ACTIVITY - Pull each line containing "interakci" out of the listing below.

MATERIAL SHOWN -
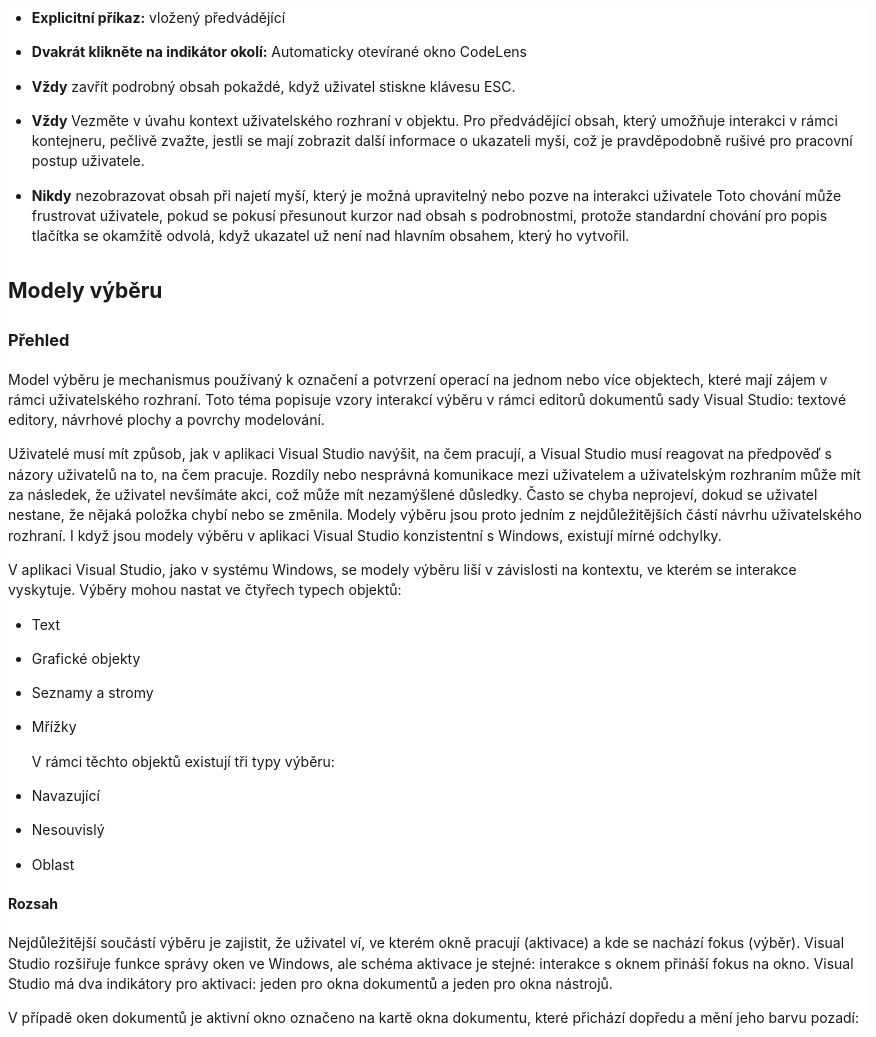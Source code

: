   - **Explicitní příkaz:** vložený předvádějící

  - **Dvakrát klikněte na indikátor okolí:** Automaticky otevírané okno CodeLens

- **Vždy** zavřít podrobný obsah pokaždé, když uživatel stiskne klávesu ESC.

- **Vždy** Vezměte v úvahu kontext uživatelského rozhraní v objektu. Pro předvádějící obsah, který umožňuje interakci v rámci kontejneru, pečlivě zvažte, jestli se mají zobrazit další informace o ukazateli myši, což je pravděpodobně rušivé pro pracovní postup uživatele.

- **Nikdy** nezobrazovat obsah při najetí myší, který je možná upravitelný nebo pozve na interakci uživatele Toto chování může frustrovat uživatele, pokud se pokusí přesunout kurzor nad obsah s podrobnostmi, protože standardní chování pro popis tlačítka se okamžitě odvolá, když ukazatel už není nad hlavním obsahem, který ho vytvořil.

## <a name="selection-models"></a><a name="BKMK_SelectionModels"></a>Modely výběru

### <a name="overview"></a>Přehled
 Model výběru je mechanismus používaný k označení a potvrzení operací na jednom nebo více objektech, které mají zájem v rámci uživatelského rozhraní. Toto téma popisuje vzory interakcí výběru v rámci editorů dokumentů sady Visual Studio: textové editory, návrhové plochy a povrchy modelování.

 Uživatelé musí mít způsob, jak v aplikaci Visual Studio navýšit, na čem pracují, a Visual Studio musí reagovat na předpověď s názory uživatelů na to, na čem pracuje. Rozdíly nebo nesprávná komunikace mezi uživatelem a uživatelským rozhraním může mít za následek, že uživatel nevšímáte akci, což může mít nezamýšlené důsledky. Často se chyba neprojeví, dokud se uživatel nestane, že nějaká položka chybí nebo se změnila. Modely výběru jsou proto jedním z nejdůležitějších částí návrhu uživatelského rozhraní. I když jsou modely výběru v aplikaci Visual Studio konzistentní s Windows, existují mírné odchylky.

 V aplikaci Visual Studio, jako v systému Windows, se modely výběru liší v závislosti na kontextu, ve kterém se interakce vyskytuje. Výběry mohou nastat ve čtyřech typech objektů:

- Text

- Grafické objekty

- Seznamy a stromy

- Mřížky

  V rámci těchto objektů existují tři typy výběru:

- Navazující

- Nesouvislý

- Oblast

#### <a name="scope"></a>Rozsah
 Nejdůležitější součástí výběru je zajistit, že uživatel ví, ve kterém okně pracují (aktivace) a kde se nachází fokus (výběr). Visual Studio rozšiřuje funkce správy oken ve Windows, ale schéma aktivace je stejné: interakce s oknem přináší fokus na okno. Visual Studio má dva indikátory pro aktivaci: jeden pro okna dokumentů a jeden pro okna nástrojů.

 V případě oken dokumentů je aktivní okno označeno na kartě okna dokumentu, které přichází dopředu a mění jeho barvu pozadí:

PROBLEM SOLUTION -
- **Vždy** Vezměte v úvahu kontext uživatelského rozhraní v objektu. Pro předvádějící obsah, který umožňuje interakci v rámci kontejneru, pečlivě zvažte, jestli se mají zobrazit další informace o ukazateli myši, což je pravděpodobně rušivé pro pracovní postup uživatele.
- **Nikdy** nezobrazovat obsah při najetí myší, který je možná upravitelný nebo pozve na interakci uživatele Toto chování může frustrovat uživatele, pokud se pokusí přesunout kurzor nad obsah s podrobnostmi, protože standardní chování pro popis tlačítka se okamžitě odvolá, když ukazatel už není nad hlavním obsahem, který ho vytvořil.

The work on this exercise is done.